Phrase clé à mémoriser : FORMULE DE L’AIRE DU PARALLÉLOGRAMME : A = base × hauteur, avec la HAUTEUR CORRESPONDANTE perpendiculaire à la base.
11. Exercices d'application
Télécharger la fiche PDF d’exercices sur l’aire du parallélogramme en 5e. Elle permet de s’entraîner progressivement à repérer la base, identifier la hauteur correspondante, appliquer la formule et écrire correctement l’unité d’aire.
Aperçu des types d’exercices proposés : Compléter le tableau avec base, hauteur et aire ; répondre à des questions Vrai ou faux ? sur la hauteur et l’unité ; Recomposer les calculs à partir d’étiquettes ; Écrire le calcul correspondant à une figure ; résoudre des Problèmes d’application avec jardin, peinture, carrelage ou affiche.
Barème possible sur 5 points : identification correcte de la base, 1 point ; identification de la hauteur correspondante et perpendiculaire, 1 point ; utilisation correcte de la formule A = base × hauteur, 1 point ; calcul numérique exact, 1 point ; unité d’aire correctement écrite, 1 point.
12. Questions fréquentes
Quelle est la formule de l’aire d’un parallélogramme ?

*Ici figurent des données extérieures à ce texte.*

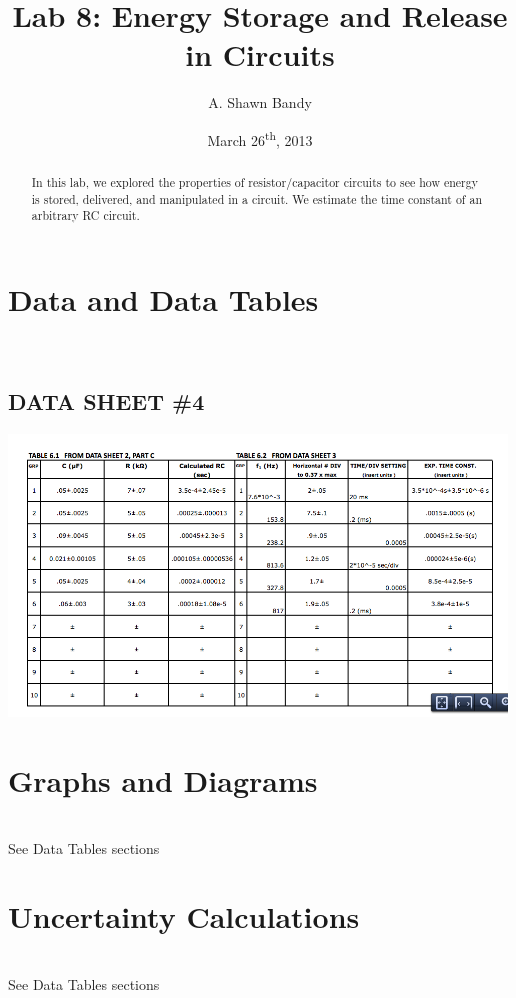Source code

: \documentclass{article}
\begin{document}
\title{Lab 8:  Energy Storage and Release in Circuits}
\author{A. Shawn Bandy}
\date{March 26\textsuperscript{th}, 2013}
\maketitle
\begin{abstract}
In this lab, we explored the properties of resistor/capacitor circuits to see how energy is stored, delivered, and manipulated in a circuit.  We estimate the time constant of an arbitrary RC circuit.
\end{abstract}
\begingroup
	\section{Data and Data Tables}\hfill\\
		\let\clearpage\relax
			\begin{enumerate}[A.]
			
			
			
			\subsection{DATA SHEET \#4}
			\includegraphics[width=500px]{lab8_table1}
			\end{enumerate}
\endgroup
\begingroup
	\section{Graphs and Diagrams}\hfill\\
			See Data Tables sections\\
			

\endgroup
\begingroup
	\section{Uncertainty Calculations}\hfill\\
		\let\clearpage\relax
			See Data Tables sections\\
\endgroup
\begingroup
\end{document}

La formule est A = base × hauteur. La hauteur doit être perpendiculaire à la base choisie. Par exemple, si la base mesure 8 cm et la hauteur 3 cm, alors A = 8 × 3 = 24 cm².
La hauteur est-elle toujours un côté du parallélogramme ?
Non. La hauteur est une distance perpendiculaire à la base. Elle peut être à l’intérieur de la figure ou tomber sur le prolongement de la base. Un côté oblique n’est pas forcément une hauteur.
Quelle unité faut-il utiliser pour l’aire ?
On utilise une unité d’aire, par exemple cm², m² ou mm². Si les longueurs sont en cm, l’aire est en cm². Si les longueurs sont en m, l’aire est en m².
Peut-on choisir n’importe quel côté comme base ?
Oui, on peut choisir n’importe quel côté comme base, mais il faut alors utiliser la hauteur correspondante. Cette hauteur doit être perpendiculaire à la base choisie.
Un losange a-t-il la même formule d’aire qu’un parallélogramme ?
Oui. Un losange est un parallélogramme particulier, donc on peut utiliser A = base × hauteur. Il existe aussi une autre formule avec les diagonales, mais elle n’est pas nécessaire ici.